Source records:
[Start of Attachment]

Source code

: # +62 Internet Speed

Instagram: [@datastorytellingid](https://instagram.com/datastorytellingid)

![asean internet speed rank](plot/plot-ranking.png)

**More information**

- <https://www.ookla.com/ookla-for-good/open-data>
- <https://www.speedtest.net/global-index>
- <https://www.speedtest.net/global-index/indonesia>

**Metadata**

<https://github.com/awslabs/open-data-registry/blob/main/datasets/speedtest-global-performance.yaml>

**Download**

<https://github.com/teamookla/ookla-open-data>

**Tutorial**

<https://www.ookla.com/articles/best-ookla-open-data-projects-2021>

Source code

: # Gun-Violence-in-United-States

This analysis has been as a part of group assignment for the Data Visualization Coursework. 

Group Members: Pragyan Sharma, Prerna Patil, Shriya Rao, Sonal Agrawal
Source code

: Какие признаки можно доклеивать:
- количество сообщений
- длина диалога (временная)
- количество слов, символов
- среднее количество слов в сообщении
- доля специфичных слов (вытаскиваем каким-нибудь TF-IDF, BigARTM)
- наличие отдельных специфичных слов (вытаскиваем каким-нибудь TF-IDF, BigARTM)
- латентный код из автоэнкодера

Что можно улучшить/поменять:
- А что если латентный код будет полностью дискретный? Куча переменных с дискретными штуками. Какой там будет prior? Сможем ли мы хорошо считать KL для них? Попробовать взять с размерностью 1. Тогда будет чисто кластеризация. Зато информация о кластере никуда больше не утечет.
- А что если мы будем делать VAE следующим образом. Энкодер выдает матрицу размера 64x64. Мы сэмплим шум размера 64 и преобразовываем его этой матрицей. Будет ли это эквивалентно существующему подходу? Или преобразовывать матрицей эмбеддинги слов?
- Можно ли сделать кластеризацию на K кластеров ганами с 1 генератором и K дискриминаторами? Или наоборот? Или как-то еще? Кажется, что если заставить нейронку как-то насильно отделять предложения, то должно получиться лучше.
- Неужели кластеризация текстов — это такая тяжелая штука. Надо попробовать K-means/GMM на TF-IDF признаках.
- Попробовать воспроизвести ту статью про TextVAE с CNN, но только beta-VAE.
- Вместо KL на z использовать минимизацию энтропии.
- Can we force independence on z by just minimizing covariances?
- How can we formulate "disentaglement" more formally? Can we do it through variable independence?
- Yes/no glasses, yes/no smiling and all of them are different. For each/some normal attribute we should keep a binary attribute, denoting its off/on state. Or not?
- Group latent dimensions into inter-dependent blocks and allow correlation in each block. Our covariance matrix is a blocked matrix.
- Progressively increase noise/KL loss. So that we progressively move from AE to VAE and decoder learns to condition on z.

[End of Attachment]

What the task requires. Every line above that includes the word "speedtest" must appear in the answer.

Solution to this exercise.
- <https://www.speedtest.net/global-index>
- <https://www.speedtest.net/global-index/indonesia>
<https://github.com/awslabs/open-data-registry/blob/main/datasets/speedtest-global-performance.yaml>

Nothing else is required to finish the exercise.